Si nous luttions contre la drogue, il serait paradoxal de frapper les seuls consommateurs et de ne jamais nous en prendre aux trafiquants. De même, la lutte contre le dopage ne pourrait pas sanctionner les sportifs sans s’intéresser à ceux qui leur fournissent les produits illicites. Il en va de même concernant la fraude et l’évasion fiscales : on ne peut lutter efficacement contre ces pratiques si l’on épargne ceux qui proposent, par des publicités intempestives, différents dispositifs permettant aux plus fortunés d’échapper à l’impôt ou d’« optimiser » leurs biens afin d’échapper à ce formidable outil républicain que constitue l’impôt.
C’est la raison pour laquelle il faut créer un délit d’incitation à la fraude fiscale. Cela permettrait de lutter efficacement contre l’évasion fiscale que nous dénonçons tous sur ces bancs. Force est en effet de constater que, malgré toutes les belles paroles entendues au cours des dernières décennies, et particulièrement des dernières années, rien ne se passe. Il est temps d’agir, notamment en ciblant ceux qui vont démarcher nos concitoyens fortunés. Nous connaissons très bien ces pratiques car il est bien souvent assez facile d’observer l’activité de ces organismes qui ont pignon sur rue et qui font de la publicité. Il faut que tout cela cesse ! Tel est donc l’objet de l’amendement n1406 : disposer d’un outil efficace pour lutter contre ce délit qui coûte trop cher à la nation.
Quel est l’avis de la commission ? Des amendements rédigés dans les mêmes termes sont déposés depuis déjà plusieurs années ; ils se heurtent chaque fois à un obstacle constitutionnel. Au demeurant, ils poursuivent les mêmes objectifs que l’instrument sur les intermédiaires fiscaux que la Commission européenne est en train d’élaborer. Il serait donc très intéressant de se référer à cette norme en cours d’écriture, afin que le droit français soit conforme à la fois à la Constitution et au droit européen. Nous pourrions ainsi lutter efficacement contre les pratiques révélées par les Paradise papers . Avis défavorable.
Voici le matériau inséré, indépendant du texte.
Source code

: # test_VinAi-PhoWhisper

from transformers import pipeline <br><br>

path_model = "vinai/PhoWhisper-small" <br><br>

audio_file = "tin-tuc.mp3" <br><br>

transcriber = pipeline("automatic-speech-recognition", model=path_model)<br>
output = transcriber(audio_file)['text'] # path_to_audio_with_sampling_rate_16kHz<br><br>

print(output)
La parole est à M. le ministre de l’action et des comptes publics, pour donner l’avis du Gouvernement sur ces deux amendements identiques. Même avis. La parole est à Mme Émilie Cariou. Effectivement, ces amendements posent une difficulté juridique. En revanche, dès que la directive européenne aura été adoptée, nous devrons en tirer d’urgence les conséquences en droit français,… Eh oui ! …afin d’agir contre les intermédiaires qui diffusent largement ces schémas de fraude.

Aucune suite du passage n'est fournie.